Os recentes protestos na Rússia contra o governo do primeiro-ministro Vladimir Putin e as suspeitas de fraude nas eleições parlamentares realizadas em dezembro têm sido apontados por alguns ativistas e pesquisadores como sinal de uma nova perestroika (reestruturação), numa analogia ao período de reformas políticas que culminaram com o fim da União Soviética, no início da década de 90.

As manifestações, lideradas principalmente por intelectuais da oposição e a classe média urbana, chacoalharam as eleições presidenciais, que acontecem neste domingo (4) tendo Putin como candidato o favorito. Mas a opinião sobre o seu impacto no futuro político do país não é unânime.

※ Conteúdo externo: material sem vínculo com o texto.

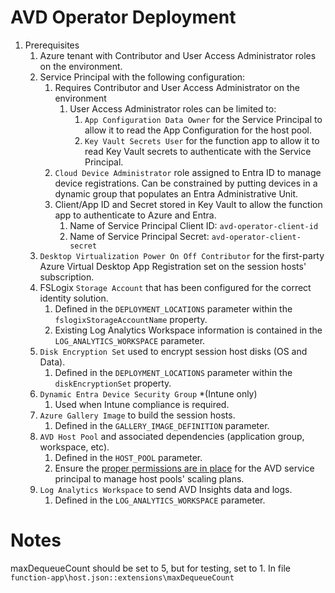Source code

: # AVD Operator Deployment

1. Prerequisites
   1. Azure tenant with Contributor and User Access Administrator roles on the environment.
   1. Service Principal with the following configuration:
      1. Requires Contributor and User Access Administrator on the environment
         1. User Access Administrator roles can be limited to:
            1. `App Configuration Data Owner` for the Service Principal to allow it to read the App Configuration for the host pool.
            1. `Key Vault Secrets User` for the function app to allow it to read Key Vault secrets to authenticate with the Service Principal.
      1. `Cloud Device Administrator` role assigned to Entra ID to manage device registrations. Can be constrained by putting devices in a dynamic group that populates an Entra Administrative Unit.
      1. Client/App ID and Secret stored in Key Vault to allow the function app to authenticate to Azure and Entra.
         1. Name of Service Principal Client ID: `avd-operator-client-id`
         1. Name of Service Principal Secret: `avd-operator-client-secret`
   1. `Desktop Virtualization Power On Off Contributor` for the first-party Azure Virtual Desktop App Registration set on the session hosts' subscription.
   1. FSLogix `Storage Account` that has been configured for the correct identity solution.
      1. Defined in the `DEPLOYMENT_LOCATIONS` parameter within the `fslogixStorageAccountName` property.
      1. Existing Log Analytics Workspace information is contained in the `LOG_ANALYTICS_WORKSPACE` parameter.
   1. `Disk Encryption Set` used to encrypt session host disks (OS and Data).
      1. Defined in the `DEPLOYMENT_LOCATIONS` parameter within the `diskEncryptionSet` property.
   1. `Dynamic Entra Device Security Group` *(Intune only)
      1. Used when Intune compliance is required.
   1. `Azure Gallery Image` to build the session hosts.
      1. Defined in the `GALLERY_IMAGE_DEFINITION` parameter.
   1. `AVD Host Pool` and associated dependencies (application group, workspace, etc).
      1. Defined in the `HOST_POOL` parameter.
      1. Ensure the [proper permissions are in place](https://learn.microsoft.com/en-us/azure/virtual-desktop/autoscale-create-assign-scaling-plan?tabs=portal%2Cintune&pivots=power-management#assign-permissions-to-the-azure-virtual-desktop-service-principal) for the AVD service principal to manage host pools' scaling plans.
   1. `Log Analytics Workspace` to send AVD Insights data and logs.
      1. Defined in the `LOG_ANALYTICS_WORKSPACE` parameter.
   

# Notes
maxDequeueCount should be set to 5, but for testing, set to 1. In file `function-app\host.json::extensions\maxDequeueCount`
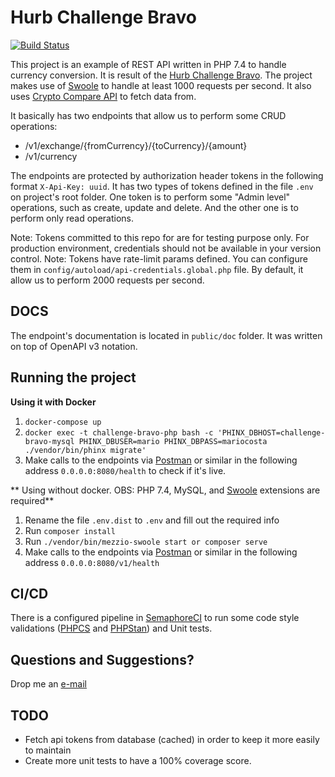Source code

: Hurb Challenge Bravo
=================================================
[![Build Status](https://semaphoreci.com/api/v1/mariojrrc/challenge-bravo/branches/master/badge.svg)](https://semaphoreci.com/mariojrrc/challenge-bravo)

This project is an example of REST API written in PHP 7.4 to handle currency conversion. It is result of the [Hurb Challenge Bravo](https://github.com/hurbcom/challenge-bravo).
The project makes use of [Swoole](https://www.swoole.co.uk/docs/) to handle at least 1000 requests per second. It also uses [Crypto Compare API](https://min-api.cryptocompare.com/) to fetch data from.

It basically has two endpoints that allow us to perform some CRUD operations:

- /v1/exchange/{fromCurrency}/{toCurrency}/{amount}
- /v1/currency

The endpoints are protected by authorization header tokens in the following format `X-Api-Key: uuid`. It has two types of tokens defined in the file `.env` on project's root folder. One token is to perform some "Admin level" operations, such as create, update and delete. And the other one is to perform only read operations.

Note: Tokens committed to this repo for are for testing purpose only. For production environment, credentials should not be available in your version control.
Note: Tokens have rate-limit params defined. You can configure them in `config/autoload/api-credentials.global.php` file. By default, it allow us to perform 2000 requests per second.

## DOCS
The endpoint's documentation is located in `public/doc` folder. It was written on top of OpenAPI v3 notation.

## Running the project

**Using it with Docker**
1. `docker-compose up`
2. `docker exec -t challenge-bravo-php bash -c 'PHINX_DBHOST=challenge-bravo-mysql PHINX_DBUSER=mario PHINX_DBPASS=mariocosta ./vendor/bin/phinx migrate'`
3. Make calls to the endpoints via [Postman](https://www.getpostman.com/) or similar in the following address `0.0.0.0:8080/health` to check if it's live.

** Using without docker. OBS: PHP 7.4, MySQL, and [Swoole](https://www.swoole.co.uk/docs/) extensions are required**
1. Rename the file `.env.dist` to `.env` and fill out the required info
2. Run `composer install`
3. Run `./vendor/bin/mezzio-swoole start or composer serve`
4. Make calls to the endpoints via [Postman](https://www.getpostman.com/) or similar in the following address `0.0.0.0:8080/v1/health`

## CI/CD
There is a configured pipeline in [SemaphoreCI](http://semaphoreci.com/) to run some code style validations ([PHPCS](https://github.com/squizlabs/PHP_CodeSniffer) and [PHPStan](https://github.com/phpstan/phpstan)) and Unit tests.

## Questions and Suggestions?
Drop me an [e-mail](mailto:mariojr.rcosta@gmail.com)

## TODO
- Fetch api tokens from database (cached) in order to keep it more easily to maintain
- Create more unit tests to have a 100% coverage score.
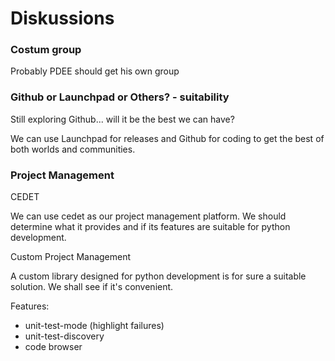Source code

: # Diskussions

### Costum group

Probably PDEE should get his own group

### Github or Launchpad or Others? - suitability

Still exploring Github... will it be the best we can have?

We can use Launchpad for releases and Github for coding to get the best of both worlds and communities.

### Project Management

CEDET

We can use cedet as our project management platform. We should determine what it provides and if its features are suitable for python development.

Custom Project Management

A custom library designed for python development is for sure a suitable solution. We shall see if it's convenient.

Features:

* unit-test-mode (highlight failures)
* unit-test-discovery
* code browser



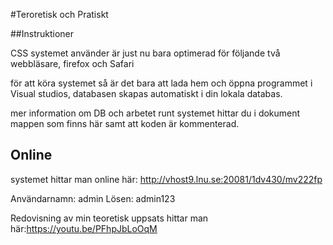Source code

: #Teroretisk och Pratiskt  

##Instruktioner 

CSS systemet använder är just nu bara optimerad för följande två webbläsare, firefox och Safari

för att köra systemet så är det bara att lada hem och öppna
programmet i Visual studios, databasen skapas automatiskt i din lokala databas.

mer information om DB och arbetet runt systemet hittar
du i dokument mappen som finns här samt att koden är kommenterad.  

## Online

systemet hittar man online här: http://vhost9.lnu.se:20081/1dv430/mv222fp

Användarnamn: admin 
Lösen: admin123

Redovisning av min teoretisk uppsats hittar man här:https://youtu.be/PFhpJbLoOqM



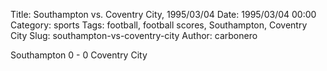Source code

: Title: Southampton vs. Coventry City, 1995/03/04
Date: 1995/03/04 00:00
Category: sports
Tags: football, football scores, Southampton, Coventry City
Slug: southampton-vs-coventry-city
Author: carbonero


Southampton 0 - 0 Coventry City
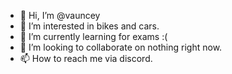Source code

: - 👋 Hi, I’m @vauncey
- 👀 I’m interested in bikes and cars.
- 🌱 I’m currently learning for exams :( 
- 💞️ I’m looking to collaborate on nothing right now.
- 📫 How to reach me via discord.
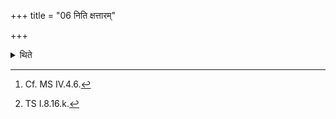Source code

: +++
title = "06 निति क्षत्तारम्"

+++

<details><summary>थिते</summary>

6. (Then) the king calls those having auspicious[^1] names: (thus) the Saṁgrahītr̥ (chariot-driver) as suślokā3m; the Bhāgadugha as sumaṅgalā3m; the Kṣattr̥ as satyarājā3m.[^2]   

[^1]: Cf. MS IV.4.6.  

[^2]: TS I.8.16.k. 
</details>

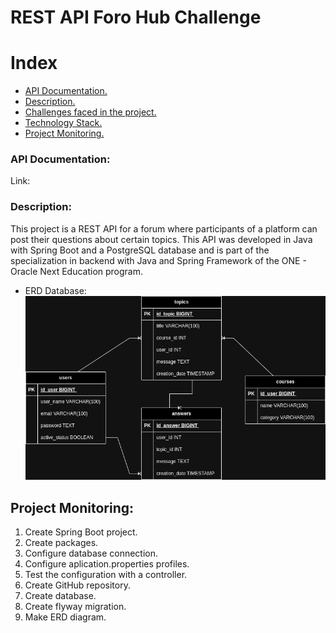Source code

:# REST API Foro Hub Challenge

# Index
- [API Documentation.](#api-documentation)
- [Description.](#description)
- [Challenges faced in the project.](#challenges)
- [Technology Stack.](#technology-stack)
- [Project Monitoring.](#project-monitoring)

### API Documentation:
Link:

### Description:
This project is a REST API for a forum where participants
of a platform can post their questions about certain topics.
This API was developed in Java with Spring Boot and a 
PostgreSQL database and is part of the specialization in 
backend with Java and Spring Framework of the ONE - Oracle
Next Education program.

- ERD Database:
![ERD database](images/ForoHubERD.png)

## Project Monitoring:
1. Create Spring Boot project.
2. Create packages.
3. Configure database connection.
4. Configure aplication.properties profiles.
5. Test the configuration with a controller.
6. Create GitHub repository.
7. Create database.
8. Create flyway migration.
9. Make ERD diagram.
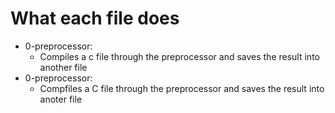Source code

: # What each file does


- 0-preprocessor:
	- Compiles a c file through the preprocessor and saves the result into another file
- 0-preprocessor:
	- Compfiles a C file through the preprocessor and saves the result into anoter file
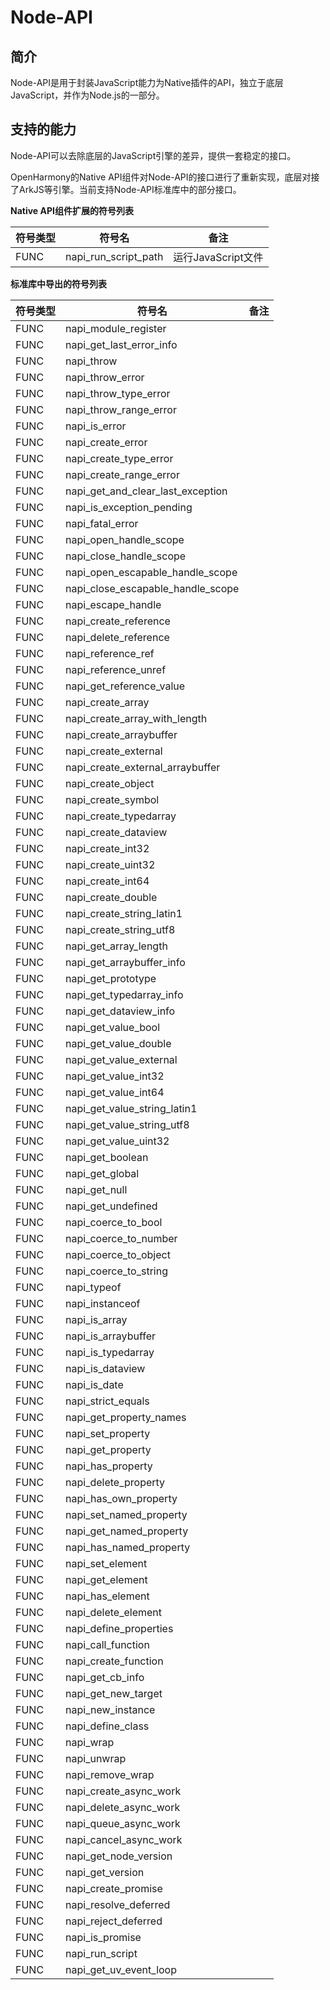 # Node-API

## 简介

Node-API是用于封装JavaScript能力为Native插件的API，独立于底层JavaScript，并作为Node.js的一部分。


## 支持的能力

Node-API可以去除底层的JavaScript引擎的差异，提供一套稳定的接口。

OpenHarmony的Native API组件对Node-API的接口进行了重新实现，底层对接了ArkJS等引擎。当前支持Node-API标准库中的部分接口。

**Native API组件扩展的符号列表**

|符号类型|符号名|备注|
| --- | --- | --- |
|FUNC|napi_run_script_path|运行JavaScript文件|

**标准库中导出的符号列表**

|符号类型|符号名|备注|
| --- | --- | --- |
|FUNC|napi_module_register||
|FUNC|napi_get_last_error_info||
|FUNC|napi_throw||
|FUNC|napi_throw_error||
|FUNC|napi_throw_type_error||
|FUNC|napi_throw_range_error||
|FUNC|napi_is_error||
|FUNC|napi_create_error||
|FUNC|napi_create_type_error||
|FUNC|napi_create_range_error||
|FUNC|napi_get_and_clear_last_exception||
|FUNC|napi_is_exception_pending||
|FUNC|napi_fatal_error||
|FUNC|napi_open_handle_scope||
|FUNC|napi_close_handle_scope||
|FUNC|napi_open_escapable_handle_scope||
|FUNC|napi_close_escapable_handle_scope||
|FUNC|napi_escape_handle||
|FUNC|napi_create_reference||
|FUNC|napi_delete_reference||
|FUNC|napi_reference_ref||
|FUNC|napi_reference_unref||
|FUNC|napi_get_reference_value||
|FUNC|napi_create_array||
|FUNC|napi_create_array_with_length||
|FUNC|napi_create_arraybuffer||
|FUNC|napi_create_external||
|FUNC|napi_create_external_arraybuffer||
|FUNC|napi_create_object||
|FUNC|napi_create_symbol||
|FUNC|napi_create_typedarray||
|FUNC|napi_create_dataview||
|FUNC|napi_create_int32||
|FUNC|napi_create_uint32||
|FUNC|napi_create_int64||
|FUNC|napi_create_double||
|FUNC|napi_create_string_latin1||
|FUNC|napi_create_string_utf8||
|FUNC|napi_get_array_length||
|FUNC|napi_get_arraybuffer_info||
|FUNC|napi_get_prototype||
|FUNC|napi_get_typedarray_info||
|FUNC|napi_get_dataview_info||
|FUNC|napi_get_value_bool||
|FUNC|napi_get_value_double||
|FUNC|napi_get_value_external||
|FUNC|napi_get_value_int32||
|FUNC|napi_get_value_int64||
|FUNC|napi_get_value_string_latin1||
|FUNC|napi_get_value_string_utf8||
|FUNC|napi_get_value_uint32||
|FUNC|napi_get_boolean||
|FUNC|napi_get_global||
|FUNC|napi_get_null||
|FUNC|napi_get_undefined||
|FUNC|napi_coerce_to_bool||
|FUNC|napi_coerce_to_number||
|FUNC|napi_coerce_to_object||
|FUNC|napi_coerce_to_string||
|FUNC|napi_typeof||
|FUNC|napi_instanceof||
|FUNC|napi_is_array||
|FUNC|napi_is_arraybuffer||
|FUNC|napi_is_typedarray||
|FUNC|napi_is_dataview||
|FUNC|napi_is_date||
|FUNC|napi_strict_equals||
|FUNC|napi_get_property_names||
|FUNC|napi_set_property||
|FUNC|napi_get_property||
|FUNC|napi_has_property||
|FUNC|napi_delete_property||
|FUNC|napi_has_own_property||
|FUNC|napi_set_named_property||
|FUNC|napi_get_named_property||
|FUNC|napi_has_named_property||
|FUNC|napi_set_element||
|FUNC|napi_get_element||
|FUNC|napi_has_element||
|FUNC|napi_delete_element||
|FUNC|napi_define_properties||
|FUNC|napi_call_function||
|FUNC|napi_create_function||
|FUNC|napi_get_cb_info||
|FUNC|napi_get_new_target||
|FUNC|napi_new_instance||
|FUNC|napi_define_class||
|FUNC|napi_wrap||
|FUNC|napi_unwrap||
|FUNC|napi_remove_wrap||
|FUNC|napi_create_async_work||
|FUNC|napi_delete_async_work||
|FUNC|napi_queue_async_work||
|FUNC|napi_cancel_async_work||
|FUNC|napi_get_node_version||
|FUNC|napi_get_version||
|FUNC|napi_create_promise||
|FUNC|napi_resolve_deferred||
|FUNC|napi_reject_deferred||
|FUNC|napi_is_promise||
|FUNC|napi_run_script||
|FUNC|napi_get_uv_event_loop||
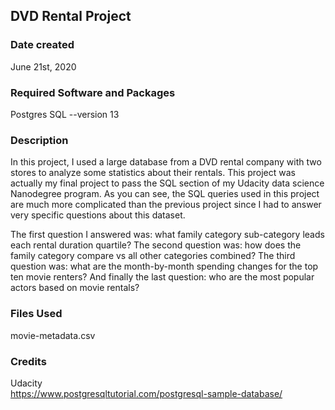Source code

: ## DVD Rental Project

### Date created
June 21st, 2020

### Required Software and Packages
Postgres SQL --version 13

### Description
In this project, I used a large database from a DVD rental company with two stores to analyze some statistics about their rentals. This project was actually my final project to pass the SQL section of my Udacity data science Nanodegree program. As you can see, the SQL queries used in this project are much more complicated than the previous project since I had to answer very specific questions about this dataset.

The first question I answered was: what family category sub-category leads each rental duration quartile? The second question was: how does the family category compare vs all other categories combined? The third question was: what are the month-by-month spending changes for the top ten movie renters? And finally the last question: who are the most popular actors based on movie rentals?

### Files Used
movie-metadata.csv


### Credits
Udacity </br>
https://www.postgresqltutorial.com/postgresql-sample-database/

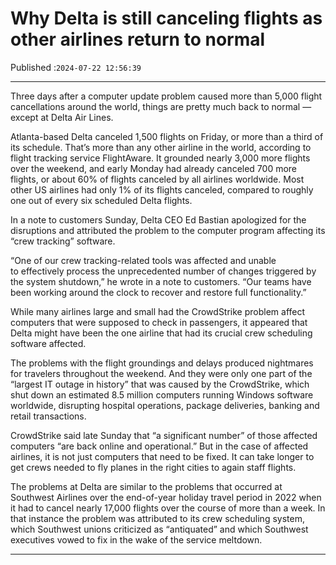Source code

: # Why Delta is still canceling flights as other airlines return to normal

Published :`2024-07-22 12:56:39`

---

Three days after a computer update problem caused more than 5,000 flight cancellations around the world, things are pretty much back to normal — except at Delta Air Lines.

Atlanta-based Delta canceled 1,500 flights on Friday, or more than a third of its schedule. That’s more than any other airline in the world, according to flight tracking service FlightAware. It grounded nearly 3,000 more flights over the weekend, and early Monday had already canceled 700 more flights, or about 60% of flights canceled by all airlines worldwide. Most other US airlines had only 1% of its flights canceled, compared to roughly one out of every six scheduled Delta flights.

In a note to customers Sunday, Delta CEO Ed Bastian apologized for the disruptions and attributed the problem to the computer program affecting its “crew tracking” software.

“One of our crew tracking-related tools was affected and unable to effectively process the unprecedented number of changes triggered by the system shutdown,” he wrote in a note to customers. “Our teams have been working around the clock to recover and restore full functionality.”

While many airlines large and small had the CrowdStrike problem affect computers that were supposed to check in passengers, it appeared that Delta might have been the one airline that had its crucial crew scheduling software affected.

The problems with the flight groundings and delays produced nightmares for travelers throughout the weekend. And they were only one part of the “largest IT outage in history” that was caused by the CrowdStrike, which shut down an estimated 8.5 million computers running Windows software worldwide, disrupting hospital operations, package deliveries, banking and retail transactions.

CrowdStrike said late Sunday that “a significant number” of those affected computers “are back online and operational.” But in the case of affected airlines, it is not just computers that need to be fixed. It can take longer to get crews needed to fly planes in the right cities to again staff flights.

The problems at Delta are similar to the problems that occurred at Southwest Airlines over the end-of-year holiday travel period in 2022 when it had to cancel nearly 17,000 flights over the course of more than a week. In that instance the problem was attributed to its crew scheduling system, which Southwest unions criticized as “antiquated” and which Southwest executives vowed to fix in the wake of the service meltdown.

---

"Os protestos revelam uma mudança de comportamento de parte da sociedade russa, em especial da classe média urbana. A Rússia pode estar passando por uma nova perestroika e a população está acordando para isso", afirma o ativista político Pavel Litvinov, famoso dissidente russo. "Ainda está muito concentrado nas grandes cidades, porque a imensa maioria da população fica à mercê da mídia estatal, controlada pelo governo."

Neto de Maxim Litvinov, ministro das relações exteriores de Stálin na década de 30, Pavel participou de um protesto contra a invasão soviética na Checoslováquia em 1968, o que o levou à prisão e exílio na Sibéria. Ele ficou conhecido ao publicar um apelo num jornal britânico clamando por direitos humanos. Depois de solto, foi expulso do país e mudou-se para os EUA, onde vive até hoje.

O escritor Michael Scammell, renomado tradutor de livros em russo e fundador da revista de direitos humanos Index on Censorship, é da mesma opinião. "Putin ainda controla as massas com a mídia, há poucos canais de oposição, mas uma parcela da população mais letrada e com acesso à informação e internet tem conseguido mobilizar multidões. Pode ser o sinal de grandes mudanças pela frente."

Vozes dissonantes

No entanto, para a pesquisadora Irina Semenenko, do Imemo, um dos principais centros de estudos políticos na Rússia, é preciso haver uma liderança disposta a fazer reformas sociais e políticas. Na década de 80, coube ao então líder soviético Mikhail Gorbachev conduzir o amplo plano de reforma que ficou conhecido por perestroika.

"Os protestos têm causado barulho, mas não atingem uma grande parte da população que está fora dos centros urbanos. Para ocorrer uma nova perestroika, é preciso haver líderes políticos para levar a cabo mudanças efetivas e o movimento atual não os possui ainda", avalia.

Putin, supondo que assuma o cargo de presidente pela terceira vez, tampouco tem o perfil para conduzir tais reformas, opina Max Wind-Cowie, do instituto britânico de pesquisa Demos. "Ele não é um homem capaz de fazer esse tipo de mudança por conta do seu ego e da maneira como lida com o poder."

Os protestos também são vistos com certa ressalva por John Barber, professor de política russa na Universidade de Cambridge. "As manifestações mostram um despertar da sociedade, mas é preciso ir com calma. Na Ucrânia, o movimento conhecido como a Revolução Laranja, que levou milhares de pessoas a protestarem por menos corrupção e mais transparência na política, acabou não tendo o resultado desejado. Hoje, os índices de corrupção continuam tão ou mais altos quanto antes da revolução. É preciso, portanto, cautela ao nos referirmos a uma nova perestroika na Rússia."

As manifestações que têm tomado praças e ruas de Moscou e São Petersburgo até agora têm sido pacíficas, mas os analistas não descartam uma repressão violenta por parte do governo dependendo do desenrolar dos resultados das eleições. "Os protestos têm sido tranquilos. Esperamos que continuem assim, mas vários fatores podem influenciar, como o conflito no Cáucaso, em especial com a Chechênia."